II. MISREPRESENTATIONS IN REGARD TO THE GEOGRAPHY OF THE COAST. THE
CHESAPEAKE. THE ISLAND OF LOUISE. MASSACHUSETTS BAY.
In pursuing its main object of making known the discovery, the
letter ventures upon certain statements which are utterly
inconsistent with an actual exploration of the country. The general
position and direction of the coast are given with sufficient
correctness to indicate the presence there of a navigator; but its
geographical features are so meagrely and untruthfully represented,
as to prove that he could not have been the writer. The same
apparent inconsistency exists as to the natural history of the
country. Some details are given in regard to the natives, which
correspond with their known characteristics, but others are
flagrantly false. The account is evidently the work of a person who,
with an imperfect outline of the coast, by another hand, before him,
undertook to describe its hydrographical character at a venture, so
far as he deemed it prudent to say anything on the subject; and to
give the natural history of the country, in the same way, founded on
other accounts of parts of the new world. The actual falsity of the
statements alluded to is, at all events, sufficient to justify the
rejection of the whole story. So far as they relate to the littoral,
they are now to be considered.
In general, the geography of the coast is very indefinitely
described. Of its latitudes, with the exception of the landfall and
termination of the exploration, which are fixed also by other means,
and are necessary to the ground work of the story, only a single one
is mentioned. The particular features of the coast are for the most
part unnoticed. Long distances, embracing from two hundred to six
hundred miles each, are passed over with little or no remark.

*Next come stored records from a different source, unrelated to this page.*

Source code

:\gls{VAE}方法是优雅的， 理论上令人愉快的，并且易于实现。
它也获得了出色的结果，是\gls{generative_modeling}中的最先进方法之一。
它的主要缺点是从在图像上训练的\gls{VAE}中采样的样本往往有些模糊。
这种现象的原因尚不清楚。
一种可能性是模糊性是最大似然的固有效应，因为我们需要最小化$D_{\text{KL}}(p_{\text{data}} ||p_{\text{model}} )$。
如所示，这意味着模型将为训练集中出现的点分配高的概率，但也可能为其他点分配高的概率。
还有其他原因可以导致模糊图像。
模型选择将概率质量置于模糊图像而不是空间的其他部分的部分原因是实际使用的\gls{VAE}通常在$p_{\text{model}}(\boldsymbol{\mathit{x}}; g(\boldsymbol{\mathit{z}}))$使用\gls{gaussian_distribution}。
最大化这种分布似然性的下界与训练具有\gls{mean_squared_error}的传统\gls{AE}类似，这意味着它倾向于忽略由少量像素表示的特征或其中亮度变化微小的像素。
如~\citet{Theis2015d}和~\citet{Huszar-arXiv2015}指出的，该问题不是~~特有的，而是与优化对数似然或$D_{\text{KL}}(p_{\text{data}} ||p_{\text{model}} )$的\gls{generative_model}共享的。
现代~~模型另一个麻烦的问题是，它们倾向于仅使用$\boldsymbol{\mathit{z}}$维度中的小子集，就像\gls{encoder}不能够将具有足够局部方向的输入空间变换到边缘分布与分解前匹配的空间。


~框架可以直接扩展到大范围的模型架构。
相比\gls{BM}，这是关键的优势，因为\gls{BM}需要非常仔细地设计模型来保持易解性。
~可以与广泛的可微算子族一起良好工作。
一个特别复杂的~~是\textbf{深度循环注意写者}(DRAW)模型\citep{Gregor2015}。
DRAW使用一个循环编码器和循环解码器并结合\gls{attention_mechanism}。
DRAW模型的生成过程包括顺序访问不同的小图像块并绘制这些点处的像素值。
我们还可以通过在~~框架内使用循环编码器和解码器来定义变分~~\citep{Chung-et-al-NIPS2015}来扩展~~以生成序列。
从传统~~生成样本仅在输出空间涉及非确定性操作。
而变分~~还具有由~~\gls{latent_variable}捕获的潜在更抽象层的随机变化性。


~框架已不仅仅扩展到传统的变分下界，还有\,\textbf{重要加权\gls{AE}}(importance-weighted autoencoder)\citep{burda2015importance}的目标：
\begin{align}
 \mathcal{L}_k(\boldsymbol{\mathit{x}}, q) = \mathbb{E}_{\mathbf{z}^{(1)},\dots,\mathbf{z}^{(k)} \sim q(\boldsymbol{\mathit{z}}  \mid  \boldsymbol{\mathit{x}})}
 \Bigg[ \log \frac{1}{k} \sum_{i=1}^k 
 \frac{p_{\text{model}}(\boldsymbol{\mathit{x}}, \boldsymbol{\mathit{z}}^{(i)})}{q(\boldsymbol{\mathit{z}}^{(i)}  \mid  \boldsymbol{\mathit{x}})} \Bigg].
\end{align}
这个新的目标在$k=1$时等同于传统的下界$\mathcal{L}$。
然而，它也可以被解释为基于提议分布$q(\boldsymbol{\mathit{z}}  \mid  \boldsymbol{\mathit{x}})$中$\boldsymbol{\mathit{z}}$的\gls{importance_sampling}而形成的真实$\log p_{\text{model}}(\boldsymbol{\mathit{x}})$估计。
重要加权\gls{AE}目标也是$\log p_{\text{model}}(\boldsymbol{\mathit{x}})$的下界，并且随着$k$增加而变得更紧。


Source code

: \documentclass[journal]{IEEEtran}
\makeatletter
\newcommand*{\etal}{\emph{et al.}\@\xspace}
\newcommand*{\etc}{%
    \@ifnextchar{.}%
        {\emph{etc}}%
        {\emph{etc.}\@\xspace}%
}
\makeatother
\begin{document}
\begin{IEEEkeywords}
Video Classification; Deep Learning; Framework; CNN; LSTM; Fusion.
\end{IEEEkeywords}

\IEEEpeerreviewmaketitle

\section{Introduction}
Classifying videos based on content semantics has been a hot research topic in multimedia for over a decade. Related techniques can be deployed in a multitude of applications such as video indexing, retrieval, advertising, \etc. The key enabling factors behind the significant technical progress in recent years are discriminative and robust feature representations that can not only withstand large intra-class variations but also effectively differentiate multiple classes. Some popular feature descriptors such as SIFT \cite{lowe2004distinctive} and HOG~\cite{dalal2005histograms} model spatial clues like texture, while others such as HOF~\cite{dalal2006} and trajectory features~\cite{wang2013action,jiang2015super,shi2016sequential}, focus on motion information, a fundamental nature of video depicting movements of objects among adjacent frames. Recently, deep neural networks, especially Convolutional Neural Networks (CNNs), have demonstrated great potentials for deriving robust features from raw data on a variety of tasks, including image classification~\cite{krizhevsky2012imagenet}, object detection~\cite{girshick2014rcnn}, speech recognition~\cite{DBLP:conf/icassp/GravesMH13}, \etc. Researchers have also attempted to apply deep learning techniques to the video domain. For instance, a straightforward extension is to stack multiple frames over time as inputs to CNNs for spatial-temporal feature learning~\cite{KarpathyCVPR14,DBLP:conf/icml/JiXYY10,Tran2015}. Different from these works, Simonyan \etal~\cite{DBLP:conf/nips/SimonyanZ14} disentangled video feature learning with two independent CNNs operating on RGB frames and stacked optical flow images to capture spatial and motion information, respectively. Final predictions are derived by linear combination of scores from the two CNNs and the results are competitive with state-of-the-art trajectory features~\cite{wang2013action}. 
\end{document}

Islands, rivers, capes, bays, and other land or seamarks, by which
navigators usually describe their progress along an unknown coast,
are almost entirely unmentioned. For a distance of over two thousand
miles, adopting the narrowest limits possible assigned to the
discovery, only one island, one river, and one bay are attempted to
be described, and not a single cape or headland is referred to. No
name is given to any of them, or to any part of the coast, except
the one island which is named after the king's mother. It was the
uniform practice of the Catholic navigators of that early period,
among whom, according to the import of the letter, Verrazzano was
one, to designate the places discovered by them, by the names of the
saints whose feasts were observed on the days they were discovered,
or of the festivals of the church celebrated on those days; so that,
says Oviedo, it is possible to trace the course of any such explorer
along a new coast by means of the church calendar. This custom was
not peculiar to the countrymen of that historian. It was observed by
the Portuguese and also by the French, as the accounts of the
voyages of Jacques Cartier attest. But nothing of the kind appears
here. These omissions of the ordinary and accustomed practices of
voyagers are suspicious, and of themselves sufficient to destroy all
confidence in the narrative. But to proceed to what is actually
stated in regard to the coast.
Taking the landfall to have occurred, as is distinctly claimed, at
latitude 34 Degrees, which is a few leagues north of Cape Fear in
North Carolina, and which is fixed with certainty, for the purposes
of the letter, at that point by the estimate of the distance they
ran northerly along the coast before it took an easterly direction,
the discovery must be regarded as having commenced somewhat south of
Cape Roman in South Carolina, being the point where the fifty
leagues terminated which they ran along the coast, in the first
instance, south of the landfall. It is declared that from thence,
for two hundred leagues, to the Hudson river, as it will appear,
there was not a single harbor in which the Dauphine could ride in
safety. [Footnote: A league, according to the Verrazzano letter,
consisted of four miles; and a degree, of 15,625 leagues or 62 1/3
miles.] The size of this craft is not mentioned, but it is said she
carried only fifty men, though manned as a corsair. Judging from the
size of the vessels used at that time on similar expeditions, she
was small. The two which composed the first expedition of Jacques
Cartier carried sixty men and were each of about sixty tons burden.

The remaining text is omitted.